> [Goal of the exercise] Repeat precisely the span of lines below that opens with the line containing "4. **Mejor UX**: Mensajes de error más claros" and closes with the line containing "reescribe el historial.", both included.

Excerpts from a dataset

=== Section Start ===

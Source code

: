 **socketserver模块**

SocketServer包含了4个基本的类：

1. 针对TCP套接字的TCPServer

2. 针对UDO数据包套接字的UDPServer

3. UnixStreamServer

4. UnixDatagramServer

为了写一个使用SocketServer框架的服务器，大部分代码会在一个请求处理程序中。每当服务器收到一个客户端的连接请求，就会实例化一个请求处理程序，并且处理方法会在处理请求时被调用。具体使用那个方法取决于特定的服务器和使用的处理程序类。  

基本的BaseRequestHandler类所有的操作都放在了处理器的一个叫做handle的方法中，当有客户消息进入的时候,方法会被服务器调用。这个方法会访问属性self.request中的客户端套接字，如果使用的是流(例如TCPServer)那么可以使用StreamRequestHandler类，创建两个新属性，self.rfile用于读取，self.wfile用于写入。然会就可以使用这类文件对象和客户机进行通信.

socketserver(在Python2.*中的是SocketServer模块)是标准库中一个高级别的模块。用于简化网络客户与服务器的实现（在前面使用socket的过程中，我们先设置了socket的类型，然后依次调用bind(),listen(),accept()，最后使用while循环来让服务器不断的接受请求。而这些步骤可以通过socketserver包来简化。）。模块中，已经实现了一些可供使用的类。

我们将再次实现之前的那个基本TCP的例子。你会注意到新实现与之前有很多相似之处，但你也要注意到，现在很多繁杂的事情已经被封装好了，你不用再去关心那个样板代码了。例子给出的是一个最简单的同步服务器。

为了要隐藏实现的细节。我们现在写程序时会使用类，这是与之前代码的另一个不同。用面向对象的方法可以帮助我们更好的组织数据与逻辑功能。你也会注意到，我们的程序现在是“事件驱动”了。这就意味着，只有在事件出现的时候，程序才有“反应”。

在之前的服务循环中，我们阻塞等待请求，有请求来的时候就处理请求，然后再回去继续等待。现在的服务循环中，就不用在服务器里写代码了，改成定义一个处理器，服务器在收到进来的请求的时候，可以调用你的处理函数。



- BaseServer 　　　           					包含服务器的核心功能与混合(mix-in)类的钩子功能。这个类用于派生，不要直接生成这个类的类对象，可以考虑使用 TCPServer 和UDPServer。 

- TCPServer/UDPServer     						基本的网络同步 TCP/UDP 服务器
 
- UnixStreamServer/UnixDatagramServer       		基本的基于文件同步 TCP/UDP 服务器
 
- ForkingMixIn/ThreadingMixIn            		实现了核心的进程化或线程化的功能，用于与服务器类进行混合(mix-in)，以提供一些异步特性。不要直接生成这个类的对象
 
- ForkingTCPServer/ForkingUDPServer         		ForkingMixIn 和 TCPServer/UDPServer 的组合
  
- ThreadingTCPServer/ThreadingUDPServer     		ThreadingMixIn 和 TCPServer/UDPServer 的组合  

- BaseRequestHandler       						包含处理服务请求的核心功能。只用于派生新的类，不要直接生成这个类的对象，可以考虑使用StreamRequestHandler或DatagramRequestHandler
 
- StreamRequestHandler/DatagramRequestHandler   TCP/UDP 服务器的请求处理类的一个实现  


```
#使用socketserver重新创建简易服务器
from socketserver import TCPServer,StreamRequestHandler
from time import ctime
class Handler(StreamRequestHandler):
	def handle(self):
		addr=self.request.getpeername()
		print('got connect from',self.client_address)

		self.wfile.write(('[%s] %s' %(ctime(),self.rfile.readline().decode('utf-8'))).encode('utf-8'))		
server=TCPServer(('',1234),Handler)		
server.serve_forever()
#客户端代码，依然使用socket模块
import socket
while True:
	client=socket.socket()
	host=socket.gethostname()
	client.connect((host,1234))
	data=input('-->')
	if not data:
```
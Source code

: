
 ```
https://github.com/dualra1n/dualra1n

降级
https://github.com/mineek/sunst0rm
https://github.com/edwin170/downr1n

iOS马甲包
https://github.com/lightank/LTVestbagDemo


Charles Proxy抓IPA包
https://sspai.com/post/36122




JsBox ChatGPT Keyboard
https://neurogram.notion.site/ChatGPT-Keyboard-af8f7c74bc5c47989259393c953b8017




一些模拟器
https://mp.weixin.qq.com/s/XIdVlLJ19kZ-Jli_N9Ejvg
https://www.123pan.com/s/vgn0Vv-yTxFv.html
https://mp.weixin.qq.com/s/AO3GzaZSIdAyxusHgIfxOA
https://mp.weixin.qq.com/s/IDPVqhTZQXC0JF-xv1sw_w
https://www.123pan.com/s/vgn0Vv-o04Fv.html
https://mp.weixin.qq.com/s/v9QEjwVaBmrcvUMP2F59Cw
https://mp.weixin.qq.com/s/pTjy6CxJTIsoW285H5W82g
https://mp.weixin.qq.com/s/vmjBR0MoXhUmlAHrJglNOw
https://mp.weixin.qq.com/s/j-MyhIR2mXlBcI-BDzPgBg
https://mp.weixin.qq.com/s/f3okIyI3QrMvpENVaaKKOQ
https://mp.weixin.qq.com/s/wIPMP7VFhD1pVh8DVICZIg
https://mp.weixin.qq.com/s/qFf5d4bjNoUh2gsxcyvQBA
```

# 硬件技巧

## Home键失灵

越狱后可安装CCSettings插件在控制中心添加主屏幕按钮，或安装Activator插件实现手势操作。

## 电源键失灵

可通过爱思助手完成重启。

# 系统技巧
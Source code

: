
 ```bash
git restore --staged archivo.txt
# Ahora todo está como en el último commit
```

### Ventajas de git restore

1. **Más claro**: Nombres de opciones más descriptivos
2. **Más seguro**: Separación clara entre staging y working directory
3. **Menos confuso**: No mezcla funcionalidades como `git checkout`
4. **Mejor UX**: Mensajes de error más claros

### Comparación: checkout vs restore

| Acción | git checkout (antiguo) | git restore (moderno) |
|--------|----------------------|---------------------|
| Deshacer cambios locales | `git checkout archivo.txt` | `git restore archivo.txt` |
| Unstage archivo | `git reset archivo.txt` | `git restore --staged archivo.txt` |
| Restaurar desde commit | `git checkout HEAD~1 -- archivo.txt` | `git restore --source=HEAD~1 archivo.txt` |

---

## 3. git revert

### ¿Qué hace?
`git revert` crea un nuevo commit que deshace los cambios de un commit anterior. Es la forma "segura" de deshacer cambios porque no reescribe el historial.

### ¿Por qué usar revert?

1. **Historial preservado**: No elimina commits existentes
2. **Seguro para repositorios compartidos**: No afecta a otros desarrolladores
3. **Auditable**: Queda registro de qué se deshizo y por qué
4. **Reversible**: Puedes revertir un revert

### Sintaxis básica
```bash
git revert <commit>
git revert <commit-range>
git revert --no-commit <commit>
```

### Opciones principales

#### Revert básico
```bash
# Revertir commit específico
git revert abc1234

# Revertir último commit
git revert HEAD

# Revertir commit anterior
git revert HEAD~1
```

=== Section End ===

> [Exercise output]
4. **Mejor UX**: Mensajes de error más claros

### Comparación: checkout vs restore

| Acción | git checkout (antiguo) | git restore (moderno) |
|--------|----------------------|---------------------|
| Deshacer cambios locales | `git checkout archivo.txt` | `git restore archivo.txt` |
| Unstage archivo | `git reset archivo.txt` | `git restore --staged archivo.txt` |
| Restaurar desde commit | `git checkout HEAD~1 -- archivo.txt` | `git restore --source=HEAD~1 archivo.txt` |

---

## 3. git revert

### ¿Qué hace?
`git revert` crea un nuevo commit que deshace los cambios de un commit anterior. Es la forma "segura" de deshacer cambios porque no reescribe el historial.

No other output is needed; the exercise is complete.